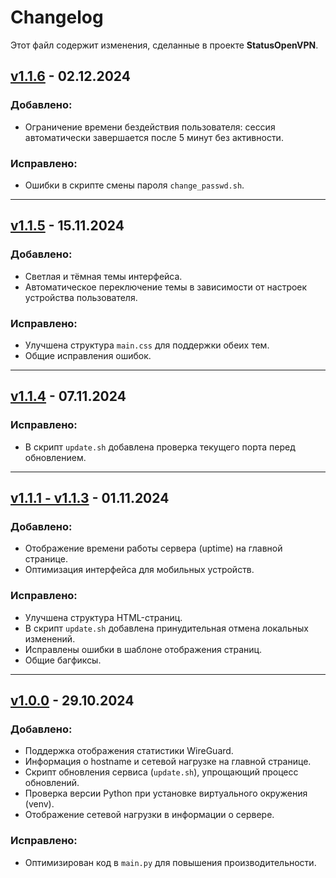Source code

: # Changelog

Этот файл содержит изменения, сделанные в проекте **StatusOpenVPN**.

## [v1.1.6](https://github.com/TheMurmabis/StatusOpenVPN/releases/tag/v1.1.6) - 02.12.2024
### Добавлено:
- Ограничение времени бездействия пользователя: сессия автоматически завершается после 5 минут без активности.

### Исправлено:
- Ошибки в скрипте смены пароля `change_passwd.sh`.

---

## [v1.1.5](https://github.com/TheMurmabis/StatusOpenVPN/releases/tag/v1.1.5) - 15.11.2024
### Добавлено:
- Светлая и тёмная темы интерфейса.
- Автоматическое переключение темы в зависимости от настроек устройства пользователя.

### Исправлено:
- Улучшена структура `main.css` для поддержки обеих тем.
- Общие исправления ошибок.

---

## [v1.1.4](https://github.com/TheMurmabis/StatusOpenVPN/releases/tag/v1.1.4) - 07.11.2024
### Исправлено:
- В скрипт `update.sh` добавлена проверка текущего порта перед обновлением.

---

## [v1.1.1 - v1.1.3](https://github.com/TheMurmabis/StatusOpenVPN/releases/tag/v1.1.1) - 01.11.2024
### Добавлено:
- Отображение времени работы сервера (uptime) на главной странице.
- Оптимизация интерфейса для мобильных устройств.

### Исправлено:
- Улучшена структура HTML-страниц.
- В скрипт `update.sh` добавлена принудительная отмена локальных изменений.
- Исправлены ошибки в шаблоне отображения страниц.
- Общие багфиксы.

---

## [v1.0.0](https://github.com/TheMurmabis/StatusOpenVPN/releases/tag/v1.0.0) - 29.10.2024
### Добавлено:
- Поддержка отображения статистики WireGuard.
- Информация о hostname и сетевой нагрузке на главной странице.
- Скрипт обновления сервиса (`update.sh`), упрощающий процесс обновлений.
- Проверка версии Python при установке виртуального окружения (venv).
- Отображение сетевой нагрузки в информации о сервере.

### Исправлено:
- Оптимизирован код в `main.py` для повышения производительности.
————————
» Problem details: The required output is a copy of each line in the records where the string "добавлена" occurs.

» Expected output:
- В скрипт `update.sh` добавлена проверка текущего порта перед обновлением.
- В скрипт `update.sh` добавлена принудительная отмена локальных изменений.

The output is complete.